Weaver is represented at James Cohan Gallery in New York, and Rohde had already acquired a piece by her, Crying Up, before attempting to purchase another. “I had been following Grace for a few years,” says Rohde. “She sells very quickly, and when I tried unsuccessfully to get more of her work, I asked to reserve a piece before Miami Basel opened. She is evolving, and every collection is different. I believe she is one to follow.”

Untitled Woman (Weaver’s 2021 painting that is now part of Rohde’s collection) is a departure from her more cartoon-like work. Thinly applied bright colors pop against a dark background, and gone are the confining black outlines Weaver previously placed around her figures.
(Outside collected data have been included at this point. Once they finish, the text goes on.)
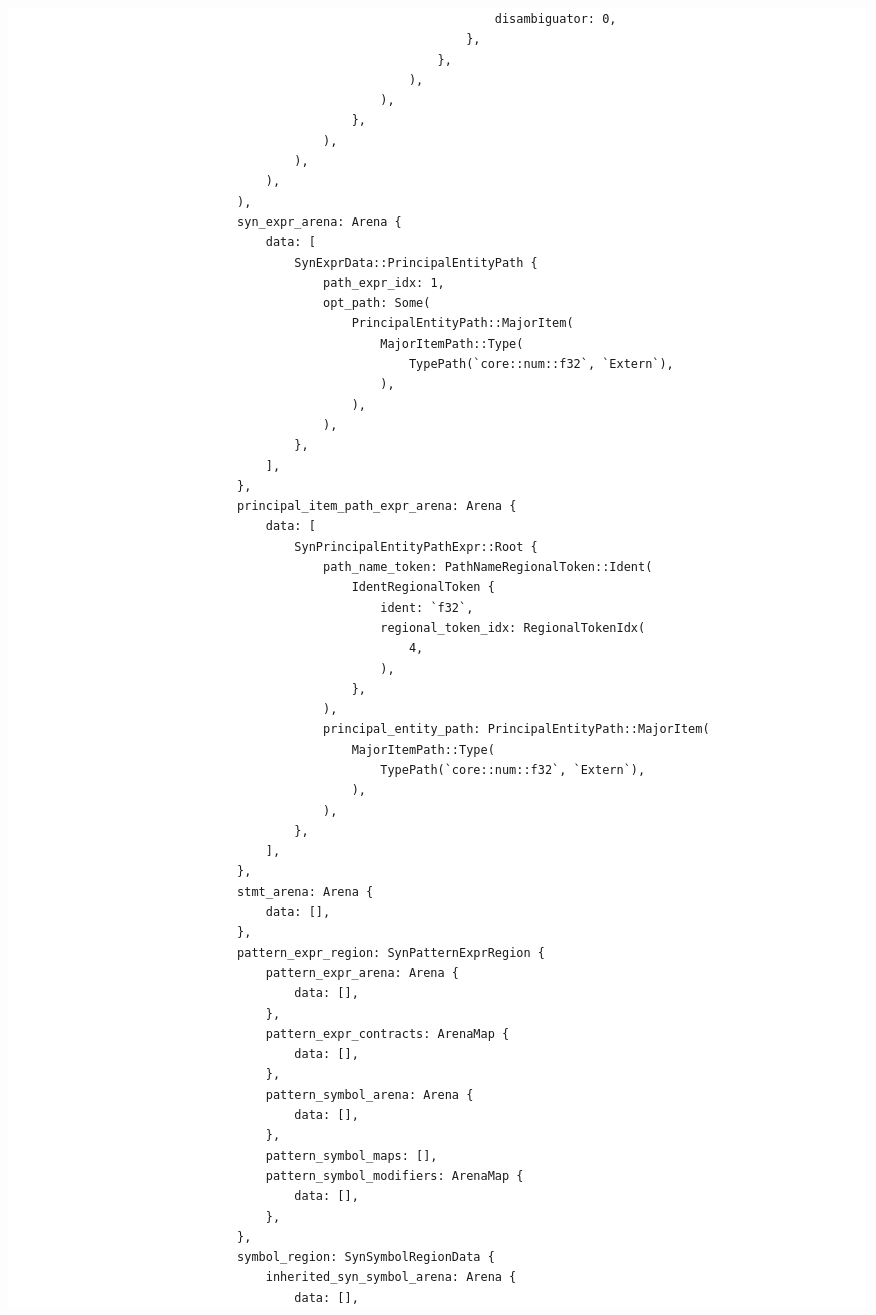                                                                         disambiguator: 0,
                                                                    },
                                                                },
                                                            ),
                                                        ),
                                                    },
                                                ),
                                            ),
                                        ),
                                    ),
                                    syn_expr_arena: Arena {
                                        data: [
                                            SynExprData::PrincipalEntityPath {
                                                path_expr_idx: 1,
                                                opt_path: Some(
                                                    PrincipalEntityPath::MajorItem(
                                                        MajorItemPath::Type(
                                                            TypePath(`core::num::f32`, `Extern`),
                                                        ),
                                                    ),
                                                ),
                                            },
                                        ],
                                    },
                                    principal_item_path_expr_arena: Arena {
                                        data: [
                                            SynPrincipalEntityPathExpr::Root {
                                                path_name_token: PathNameRegionalToken::Ident(
                                                    IdentRegionalToken {
                                                        ident: `f32`,
                                                        regional_token_idx: RegionalTokenIdx(
                                                            4,
                                                        ),
                                                    },
                                                ),
                                                principal_entity_path: PrincipalEntityPath::MajorItem(
                                                    MajorItemPath::Type(
                                                        TypePath(`core::num::f32`, `Extern`),
                                                    ),
                                                ),
                                            },
                                        ],
                                    },
                                    stmt_arena: Arena {
                                        data: [],
                                    },
                                    pattern_expr_region: SynPatternExprRegion {
                                        pattern_expr_arena: Arena {
                                            data: [],
                                        },
                                        pattern_expr_contracts: ArenaMap {
                                            data: [],
                                        },
                                        pattern_symbol_arena: Arena {
                                            data: [],
                                        },
                                        pattern_symbol_maps: [],
                                        pattern_symbol_modifiers: ArenaMap {
                                            data: [],
                                        },
                                    },
                                    symbol_region: SynSymbolRegionData {
                                        inherited_syn_symbol_arena: Arena {
                                            data: [],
The young, blond-haired woman casts a glance as she jogs across the large canvas. The painting is part of a series, 11 Women, wherein Weaver situated the titular figures in what she calls the “theater of public life.” Despite the hubbub around them, these women are alone. This sense of isolation is one most of us have become all too familiar with during the COVID era. The evening runs through empty city streets Weaver and her husband took at the height of the pandemic—and the eerie atmosphere they encountered—served as inspiration for the series.

“The scale is fabulous, and I only had one wall to accommodate her,” Rohde says of the piece. “But I trusted my eye when I saw her in person.”

This trust in her eye has served her well. When acquiring art, Rohde doesn’t set out with an agenda. Rather, she collects what she likes and does her homework. Her curiosity is not only reflected in her personal art collection, but in the Arts & Conversations series she shares with her new community in South Florida. The programming will continue this winter—and so will Rohde’s education.